Bana sadece ağlama dedi!

Ben ise inadına ağladım, çünkü daha fazla Asran'ın sevgisizliği ile baş edemedim. Ben bu dünyada her şey ile baş ettim ama Asran'ın sevgisizliği daha savaşa başlamadan beni yenilgiye uğrattı! Herkes çocuğun aileyi birbirine bağlattığını söylerdi, bizim bebeğimiz bizim bağlarımızı koparmış gibi görünüyordu!

Ya da sadece Asran'ın bağını!

Dakikalar gözyaşlarımı da alıp akıp geçti ve biz birbirimizin yüzüne bakmaya bile cesaret edemedik. Ben korkak o suçluydu, o adımlar attı ben hareketsizce öylece önüme bakmaya devam ettim. Karşıma geldiğinde soğuk parmaklarını parmaklarımı sardı,  "Deva'm ben seni hiç aldatmadım." Defalarca kez dudakları ellerimi bulduğunda bu sefer boynu bükülen oydu, "Sadece ben bir kez daha çocuk kaybı yaşamak istemiyorum, bundan korkuyorum ve üzerine fazla geldiğimi bilmiyordum." Ona bakmam için çenemi tuttuğunda ona olan özlemim ile bir hıçkırık kaçtı, "Seni sevgisiz bıraktığımın farkında değildim."

"Ya ben, beni hiç kaybetmekten korkmuyor musun?" İşte ona sorduğum bu soru belki de Asran'ın yıllar boyu vicdan azabı olacaktı!

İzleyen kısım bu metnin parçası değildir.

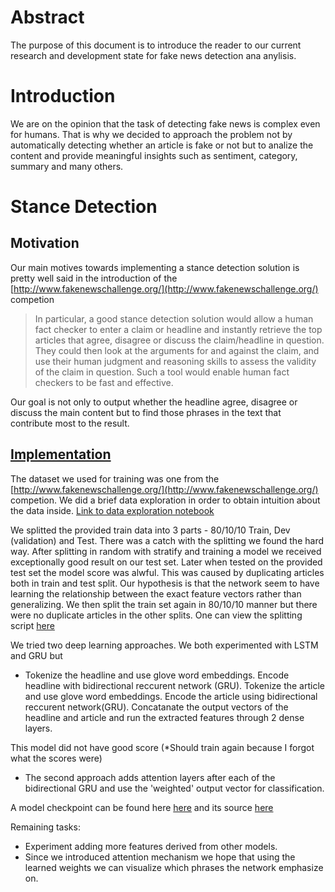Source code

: # Abstract
  The purpose of this document is to introduce the reader to our current research and development state
for fake news detection ana anylisis.


# Introduction

We are on the opinion that the task of detecting fake news is complex even for humans. That is why we decided to approach
the problem not by automatically detecting whether an article is fake or not but to analize the content and provide
meaningful insights such as sentiment, category, summary and many others.


# Stance Detection

## Motivation
Our main motives towards implementing a stance detection solution is pretty well said in the introduction of the [http://www.fakenewschallenge.org/](http://www.fakenewschallenge.org/) competion
> In particular, a good stance detection solution would allow a human fact checker to enter a claim or headline and instantly retrieve the top articles that agree, disagree or discuss the claim/headline in question. 
> They could then look at the arguments for and against the claim, and use their human judgment and reasoning skills to assess the validity of the claim in question. 
>Such a tool would enable human fact checkers to be fast and effective.

Our goal is not only to output whether the headline agree, disagree or discuss the main content but to find those phrases
in the text that contribute most to the result.

## [Implementation](https://github.com/radpet/fake-news-detector/tree/master/stance)

The dataset we used for training was one from the [http://www.fakenewschallenge.org/](http://www.fakenewschallenge.org/) competion. We did a brief data exploration in order to obtain intuition about the data inside. [Link to data exploration notebook](https://github.com/radpet/fake-news-detector/blob/master/stance/Data%20Exploration.ipynb)

We splitted the provided train data into 3 parts - 80/10/10 Train, Dev (validation) and Test. There was a catch with the splitting we found the hard way. After splitting in random with stratify and training a model we received exceptionally good result on our test set. Later when tested on the provided test set the model score was alwful. This was caused by duplicating articles both in train and test split. Our hypothesis is that the network seem to have learning the relationship between the exact feature vectors rather than generalizing. We then split the train set again in 80/10/10 manner but there were no duplicate articles in the other splits. One can view the splitting script [here](https://github.com/radpet/fake-news-detector/blob/master/stance/split_train.py)

We tried two deep learning approaches. We both experimented with LSTM and GRU but 
* Tokenize the headline and use glove word embeddings. Encode headline with bidirectional reccurent network (GRU).
Tokenize the article and use glove word embeddings. Encode the article using bidirectional reccurent network(GRU). Concatanate the output vectors of the headline and article and run the extracted features through 2 dense layers.

This model did not have good score (*Should train again because I forgot what the scores were)

* The second approach adds attention layers after each of the bidirectional GRU and use the 'weighted' output vector for classification.

A model checkpoint can be found here [here](https://github.com/radpet/fake-news-detector/tree/master/stance/checkpoints/2018-05-13_16:54:37) and its source [here](https://github.com/radpet/fake-news-detector/blob/master/stance/bi_lstm_baseline.py)

Remaining tasks:
* Experiment adding more features derived from other models.
* Since we introduced attention mechanism we hope that using the learned weights we can visualize which phrases the network emphasize on.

"Seninle konuşmayı, sana sarılmayı ve ben seni çok özledim."

Her şeyden habersiz ettiğimiz kavganın sonu hiçbir şeye bağlanmadı, Asran karşımda kendini açıklamak için çırpındı durdu, onu anlamak istedim, bunu becerebildim mi bilmiyorum ama onu öylesine amansız özlemiştim ki bana sarılması ile kafamı boynuna gömerek özlediğim kokusunu içime çektim. Bir kez daha konuşmaya mecalimiz yoktu fakat bi ihtimal varsa da çalan kapı ile gözyaşlarımı silerek kapıya gittim. Açtığımda babamı görmüştüm. Elimde birçok alışveriş poşeti ile, "nasılmış benim güzel kızım?" Diye sormuştu.

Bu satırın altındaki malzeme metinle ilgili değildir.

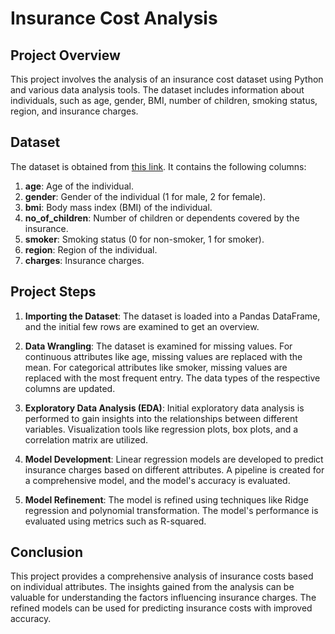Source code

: # Insurance Cost Analysis

## Project Overview

This project involves the analysis of an insurance cost dataset using Python and various data analysis tools. The dataset includes information about individuals, such as age, gender, BMI, number of children, smoking status, region, and insurance charges.

## Dataset

The dataset is obtained from [this link](https://cf-courses-data.s3.us.cloud-object-storage.appdomain.cloud/IBMDeveloperSkillsNetwork-DA0101EN-Coursera/medical_insurance_dataset.csv). It contains the following columns:

1. **age**: Age of the individual.
2. **gender**: Gender of the individual (1 for male, 2 for female).
3. **bmi**: Body mass index (BMI) of the individual.
4. **no_of_children**: Number of children or dependents covered by the insurance.
5. **smoker**: Smoking status (0 for non-smoker, 1 for smoker).
6. **region**: Region of the individual.
7. **charges**: Insurance charges.

## Project Steps

1. **Importing the Dataset**: The dataset is loaded into a Pandas DataFrame, and the initial few rows are examined to get an overview.

2. **Data Wrangling**: The dataset is examined for missing values. For continuous attributes like age, missing values are replaced with the mean. For categorical attributes like smoker, missing values are replaced with the most frequent entry. The data types of the respective columns are updated.

3. **Exploratory Data Analysis (EDA)**: Initial exploratory data analysis is performed to gain insights into the relationships between different variables. Visualization tools like regression plots, box plots, and a correlation matrix are utilized.

4. **Model Development**: Linear regression models are developed to predict insurance charges based on different attributes. A pipeline is created for a comprehensive model, and the model's accuracy is evaluated.

5. **Model Refinement**: The model is refined using techniques like Ridge regression and polynomial transformation. The model's performance is evaluated using metrics such as R-squared.

## Conclusion

This project provides a comprehensive analysis of insurance costs based on individual attributes. The insights gained from the analysis can be valuable for understanding the factors influencing insurance charges. The refined models can be used for predicting insurance costs with improved accuracy.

Onu öyle gördüğümde biraz önceki kavganın harareti sönmüş küçük bir kız çocuğu gibi gözlerim ellerindeki poşete kaymıştı: "İyiyim babacağım, Asran ile oturuyorduk gelsene." Onu davet etmem ile içeri girerek elindeki poşetleri bana verdi, "Özel olarak getirttim hepsini. Geçen gün bizdeki çileği beğendiğini söylemiştin bende ondan alırken hepsinden biraz aldım."

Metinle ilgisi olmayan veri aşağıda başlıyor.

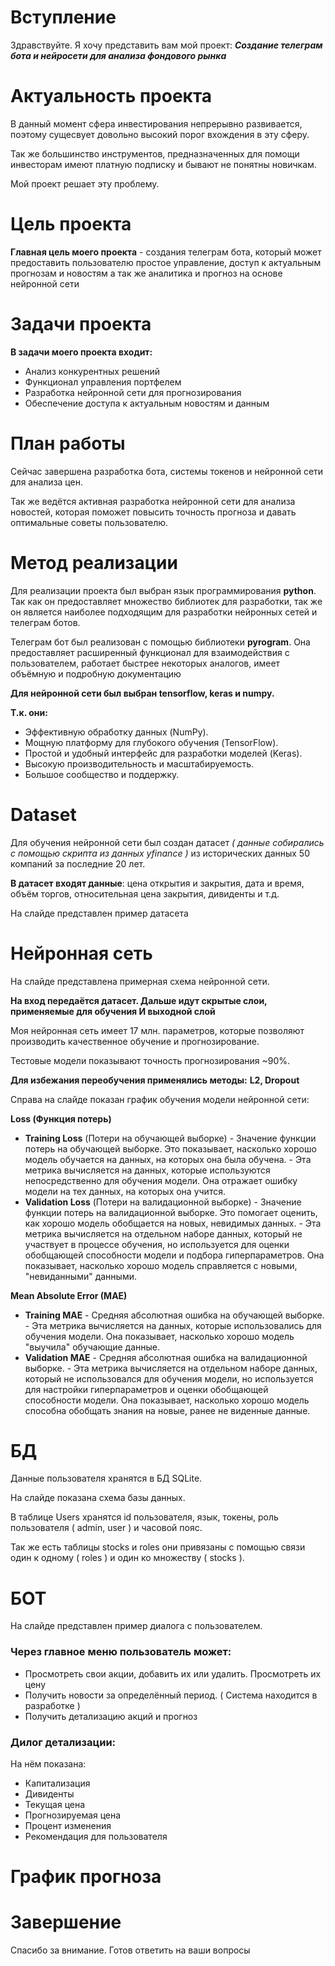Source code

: # Вступление

Здравствуйте. Я хочу представить вам мой проект: ***Создание телеграм бота и нейросети для анализа фондового рынка***

# Актуальность проекта

В данный момент сфера инвестирования непрерывно развивается, поэтому сущесвует довольно высокий порог вхождения в эту сферу.

Так же большинство инструментов, предназначенных для помощи инвесторам имеют платную подписку и бывают не понятны новичкам.

Мой проект решает эту проблему.

# Цель проекта

**Главная цель моего проекта** - создания телеграм бота, который может предоставить пользователю простое управление, доступ к актуальным прогнозам и новостям а так же аналитика и прогноз на основе нейронной сети

# Задачи проекта

**В задачи моего проекта входит:** 

- Анализ конкурентных решений
- Функционал управления портфелем
- Разработка нейронной сети для прогнозирования
- Обеспечение доступа к актуальным новостям и данным

# План работы

Сейчас завершена разработка бота, системы токенов и нейронной сети для анализа цен. 

Так же ведётся активная разработка нейронной сети для анализа новостей, которая поможет повысить точность прогноза и давать оптимальные советы пользователю.

# Метод реализации

Для реализации проекта был выбран язык программирования **python**. Так как он предоставляет множество библиотек для разработки, так же он является наиболее подходящим для разработки нейронных сетей и телеграм ботов.

Телеграм бот был реализован с помощью библиотеки **pyrogram**. Она предоставляет расширенный функционал для взаимодействия с пользователем, работает быстрее некоторых аналогов, имеет объёмную и подробную документацию

**Для нейронной сети был выбран tensorflow, keras и numpy.**

**Т.к. они:** 

- Эффективную обработку данных (NumPy).
- Мощную платформу для глубокого обучения (TensorFlow).
- Простой и удобный интерфейс для разработки моделей (Keras).
- Высокую производительность и масштабируемость.
- Большое сообщество и поддержку.

# Dataset

Для обучения нейронной сети был создан датасет *( данные собирались с помощью скрипта из данных yfinance )* из исторических данных 50 компаний за последние 20 лет.

**В датасет входят данные**: цена открытия и закрытия, дата и время, объём торгов, относительная цена закрытия,  дивиденты и т.д.

На слайде представлен пример датасета

# Нейронная сеть

На слайде представлена примерная схема нейронной сети.

**На вход передаётся датасет.
Дальше идут скрытые слои, применяемые для обучения
И выходной слой**

Моя нейронная сеть имеет 17 млн. параметров, которые позволяют производить качественное обучение и прогнозирование.

Тестовые модели показывают точность прогнозирования ~90%.

**Для избежания переобучения применялись методы:** 
**L2, Dropout** 

Справа на слайде показан график обучения модели нейронной сети: 

**Loss (Функция потерь)**
- **Training Loss** (Потери на обучающей выборке) - Значение функции потерь на обучающей выборке. Это показывает, насколько хорошо модель обучается на данных, на которых она была обучена. - Эта метрика вычисляется на данных, которые используются непосредственно для обучения модели. Она отражает ошибку модели на тех данных, на которых она учится.
- **Validation Loss** (Потери на валидационной выборке) - Значение функции потерь на валидационной выборке. Это помогает оценить, как хорошо модель обобщается на новых, невидимых данных. - Эта метрика вычисляется на отдельном наборе данных, который не участвует в процессе обучения, но используется для оценки обобщающей способности модели и подбора гиперпараметров. Она показывает, насколько хорошо модель справляется с новыми, "невиданными" данными.


**Mean Absolute Error (MAE)**
- **Training MAE** - Средняя абсолютная ошибка на обучающей выборке. - Эта метрика вычисляется на данных, которые использовались для обучения модели. Она показывает, насколько хорошо модель "выучила" обучающие данные.
- **Validation MAE** - Средняя абсолютная ошибка на валидационной выборке. - Эта метрика вычисляется на отдельном наборе данных, который не использовался для обучения модели, но используется для настройки гиперпараметров и оценки обобщающей способности модели. Она показывает, насколько хорошо модель способна обобщать знания на новые, ранее не виденные данные.


# БД

Данные пользователя хранятся в БД SQLite.

На слайде показана схема базы данных.

В таблице Users хранятся id пользователя, язык, токены, роль пользователя ( admin, user ) и часовой пояс.

Так же есть таблицы stocks и roles они привязаны с помощью связи один к одному ( roles ) и один ко множеству ( stocks ).

# БОТ

На слайде представлен пример диалога с пользователем.

### Через главное меню пользователь может: 
 - Просмотреть свои акции, добавить их или удалить. Просмотреть их цену
 - Получить новости за определённый период. ( Система находится в разработке )
 - Получить детализацию акций и прогноз

### Дилог детализации:

На нём показана: 

 - Капитализация
 - Дивиденты
 - Текущая цена
 - Прогнозируемая цена
 - Процент изменения
 - Рекомендация для пользователя

# График прогноза

# Завершение

Спасибо за внимание. 
Готов ответить на ваши вопросы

"Baba ya, teşekkür ederim." Ona minnetle sarılışım, sırtımı sıvazlamasına sebep oldu. O onsuz geçen yılları telafi etmek için elinden geleni yapıyordu ve buna izin verdiğim için mutluyum.

"O, Asran oğlum nasılsın?"

Dalgın yüz ifadesini eli ile sıvazlayarak bir nebze olsun düzeltmeyi umdu, "iyidir Tahir abi, geçsene." Demesi ile yeniden çalan kapıyı açmaya gittim. Bu sefer Ozan ve Büke beni almaya gelmişti. Fazla vaktimiz olmadığını biliyordum fakat yeni gelen babam ile bir çift kelam edebilmek istedim. Onları içeri davet ettiğimde Büke herkese, ben hariç, kahve yaparak getirmiş, ben babam ile sohbet ederken Asran ile sözlerimizin bile birbirine denk düşmemesi herkesi endişelendirmiş gibi görünüyordu. Evden çıkmamız ile Ozan sağ koluma, Büke sol koluma girerek neler olduğunu sordu ve onlara yaşadığımız patlamayı anlatmaktan çekinmedim. Çünkü herkes öngörüyordu sadece benim doğuma kadar ses çıkarmayacağımdan eminlerdi ama ben asi genlerimi kendim yaratmıştım.